Once a commercial car park now transported into a cosy dining room with half its space opening onto a quiet al fresco streetscape in Parnell, Barulho is a survivor in a city that hasn’t been kind to Spanish restaurants.
Tapas are the perfect food for a crowd, so if you’re in a gathering take a trip around the top-notch menu that includes a selection that yields unexpected gems such as olives marinated with fennel and orange ($12); wood fired sourdough, grissini, goats cheese, honeycomb and truffle ($18); buttermilk fried chicken, chipotle mayo and lime ($28); fish ceviche, avocado crema, charred pineapple, with blue corn chips ($28); and polenta crumbed oyster, mushroom milanesa, crème fraiche and lemon ($18).

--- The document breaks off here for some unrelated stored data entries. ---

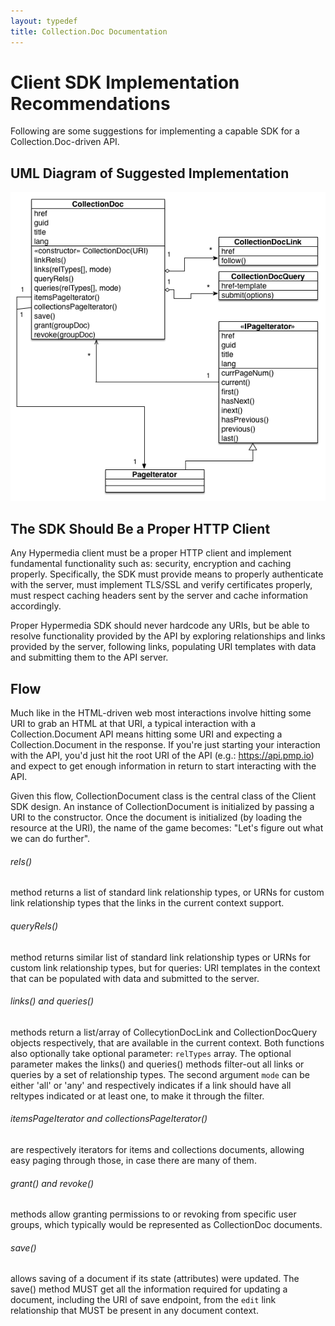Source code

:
 ```yaml
---
layout: typedef
title: Collection.Doc Documentation
---
```


# Client SDK Implementation Recommendations

Following are some suggestions for implementing a capable SDK for a Collection.Doc-driven API.

## UML Diagram of Suggested Implementation

![UML Diagram of Suggested Implementation](/img/cdoc-client.png) 

## The SDK Should Be a Proper HTTP Client

Any Hypermedia client must be a proper HTTP client and implement fundamental functionality such as: security, encryption and caching properly. Specifically, the SDK must provide means to properly authenticate with the server, must implement TLS/SSL and verify certificates properly, must respect caching headers sent by the server and cache information accordingly.

Proper Hypermedia SDK should never hardcode any URIs, but be able to resolve functionality provided by the API by exploring relationships and links provided by the server, following links, populating URI templates with data and submitting them to the API server.

## Flow

Much like in the HTML-driven web most interactions involve hitting some URI to grab an HTML at that URI, a typical interaction with a Collection.Document API means hitting some URI and expecting a Collection.Document in the response. If you're just starting your interaction with the API, you'd just hit the root URI of the API (e.g.: https://api.pmp.io) and expect to get enough information in return to start interacting with the API.

Given this flow, CollectionDocument class is the central class of the Client SDK design. An instance of CollectionDocument is initialized by passing a URI to the constructor. Once the document is initialized (by loading the resource at the URI), the name of the game becomes: "Let's figure out what we can do further". 

###### rels()

method returns a list of standard link relationship types, or URNs for custom link relationship types that the links in the current context support.

###### queryRels()

method returns similar list of standard link relationship types or URNs for custom link relationship types, but for queries: URI templates in the context that can be populated with data and submitted to the server.

###### links() and queries()

methods return a list/array of CollecytionDocLink and CollectionDocQuery objects respectively, that are available in the current context. Both functions also optionally take optional parameter: `relTypes` array. The optional parameter makes the links() and queries() methods filter-out all links or queries by a set of relationship types. The second argument `mode` can be either 'all' or 'any' and respectively indicates if a link should have all reltypes indicated or at least one, to make it through the filter.


###### itemsPageIterator and collectionsPageIterator()

are respectively iterators for items and collections documents, allowing easy paging through those, in case there are many of them.


###### grant() and revoke()

methods allow granting permissions to or revoking from specific user groups, which typically would be represented as CollectionDoc documents.

###### save()

allows saving of a document if its state (attributes) were updated. The save() method MUST get all the information required for updating a document, including the URI of save endpoint, from the `edit` link relationship that MUST be present in any document context.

The kitchen’s talent shines through with sharing mains like stuffed pork and beef meatballs and tomato sugo ($36); paprika grilled octopus, chorizo, fennel and almonds ($38); charcoal grilled beef with chimichurri, thyme roasted mushroom and crispy potatoes ($48); and traditional paella made with clams, prawns, fish, saffron rice, roast peppers, broad beans ($46).
Pleasing sides comprise crispy potatoes, aioli ($16); wood roasted carrots, smoked labne ($18); brussel sprouts, lardons, currants, roast grapes ($18); and baby cos radicchio, fennel, apple and anchovy dressing ($18).
As for as desserts ($18) – custard tart and rhubarb; date pudding; ice cream and whiskey caramel; or dark chocolate mousse, pistachio, raspberry, and mandarin – they may all sound a bit clichéd, but they’re just done so well here. Whatever you chose, everything is better with a glass of something from the appropriately Spanish-heavy wine list.
And the verdict? There are some great dishes here. Fine produce and fresh flavours can border on mundane unless the cooking is cutting edge, so it’s easy to see why Barulho is such a great dining destination.
RATING
Menu: 8 | Cuisine: 8 | Wine list: 8
Service: 8 | Décor: 7.5 | Value for Money: 8
2-16 Watt Street, Parnell. Phone 379 0277.
Dinner: Tuesday to Saturday; licensed.